Uzun yıllardır bu sandalda küreği çekenler sandalı onarmak yerine yüzeysel boya yaparak yola çıktılar. Hâlbuki sandalın yıkık dökük halini dışardan görenler onarım için gerekli desteği ellerinde kürek tutanlara verdiler. Geçmiş yolculuklardan yine ders çıkarmayanlar yine yüzeysel boya yaparak yola çıktılar.
Sonuç ortada, “yine boğulmak üzereyiz”
Bunca sene umut ile bekledim ki! Verilen sözlerin altı doldurulur, kurumsal bir yapıya kavuşur, bir hedefe koşarız diye…
Ancak bu yıl iyice kanaat getirdim.
”Hedefi okyanus belirleyip daha dereyi geçemeyenler ile bu iş olmayacak”.

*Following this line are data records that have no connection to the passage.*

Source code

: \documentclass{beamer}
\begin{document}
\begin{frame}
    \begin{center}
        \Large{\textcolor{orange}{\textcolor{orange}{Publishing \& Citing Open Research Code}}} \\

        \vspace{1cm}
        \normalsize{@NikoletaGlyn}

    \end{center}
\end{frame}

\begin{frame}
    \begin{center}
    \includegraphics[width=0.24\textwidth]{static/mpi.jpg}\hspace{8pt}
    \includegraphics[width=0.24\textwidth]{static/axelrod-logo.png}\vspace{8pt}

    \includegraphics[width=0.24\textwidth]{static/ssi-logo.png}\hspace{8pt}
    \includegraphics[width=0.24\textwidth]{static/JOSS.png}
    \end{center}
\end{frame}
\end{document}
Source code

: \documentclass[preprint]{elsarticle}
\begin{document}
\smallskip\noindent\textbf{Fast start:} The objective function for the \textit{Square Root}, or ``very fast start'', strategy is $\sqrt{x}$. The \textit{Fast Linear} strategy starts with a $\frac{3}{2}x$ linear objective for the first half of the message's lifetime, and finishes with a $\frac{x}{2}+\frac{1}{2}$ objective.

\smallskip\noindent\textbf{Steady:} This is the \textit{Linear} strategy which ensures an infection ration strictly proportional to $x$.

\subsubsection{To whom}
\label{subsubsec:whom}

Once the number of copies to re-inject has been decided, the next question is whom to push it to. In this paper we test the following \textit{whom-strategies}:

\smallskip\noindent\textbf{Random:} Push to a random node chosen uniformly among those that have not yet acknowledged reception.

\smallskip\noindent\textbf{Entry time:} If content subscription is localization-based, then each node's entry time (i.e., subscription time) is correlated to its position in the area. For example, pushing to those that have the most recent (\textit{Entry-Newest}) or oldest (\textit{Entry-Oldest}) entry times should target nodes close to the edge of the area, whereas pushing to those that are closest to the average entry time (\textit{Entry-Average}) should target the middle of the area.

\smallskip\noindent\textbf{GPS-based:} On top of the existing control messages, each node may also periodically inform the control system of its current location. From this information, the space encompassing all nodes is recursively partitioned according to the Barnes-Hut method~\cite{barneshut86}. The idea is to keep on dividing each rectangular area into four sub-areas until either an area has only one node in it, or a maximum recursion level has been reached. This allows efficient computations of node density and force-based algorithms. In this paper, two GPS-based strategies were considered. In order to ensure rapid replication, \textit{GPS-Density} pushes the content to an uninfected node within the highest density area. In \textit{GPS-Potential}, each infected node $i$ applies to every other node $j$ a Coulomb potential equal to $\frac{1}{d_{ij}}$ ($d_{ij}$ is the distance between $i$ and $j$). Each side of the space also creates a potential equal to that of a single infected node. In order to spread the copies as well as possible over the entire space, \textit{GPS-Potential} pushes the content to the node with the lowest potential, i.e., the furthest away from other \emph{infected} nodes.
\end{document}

Bu süreçten bir şey öğrendiysem o da şudur, bu tablonun paydaşları herşeyin farkında ama gelecek için yine değişen hiçbir şeyin olmayacağı. Yine aynı sandal ile aynı şekilde devam edecekler.
Önümüzde Ankaragücü’nün geleceği için çok kritik bir hafta var o yüzden çok uzatmayacağım.
Birileri farkında olmayabilir ama her açından gelecek için yönümüzü belirleyecek bir maç olacak. Her şeyimizi ortaya koyarak bu lige bir şekilde tutunmalıyız.
Daha sonrası için ise bu Sandalı kenara yanaştırıcak. Son 16-17 yılda oluşan ve son 4-5 yıldır ayyuka çıkan yanlış yönetim anlayışından uzak duracak bir vizyona ihtiyaç var. Bu olur mu yine zaman gösterecek.
O kadar çok hayal kırıklığı var ki anlatamam. Yine de camianın haftasonu bu takımı ligde tutmak için stadyuma akın etmesi gerekli. Çıkacak her sonuçta baş başa kalacak olan bizlerin olduğunu unutmayarak dümene geçmeliyiz.
Yine bu dümeni son dakika kıracak Ankaragücü taraftarı olacak.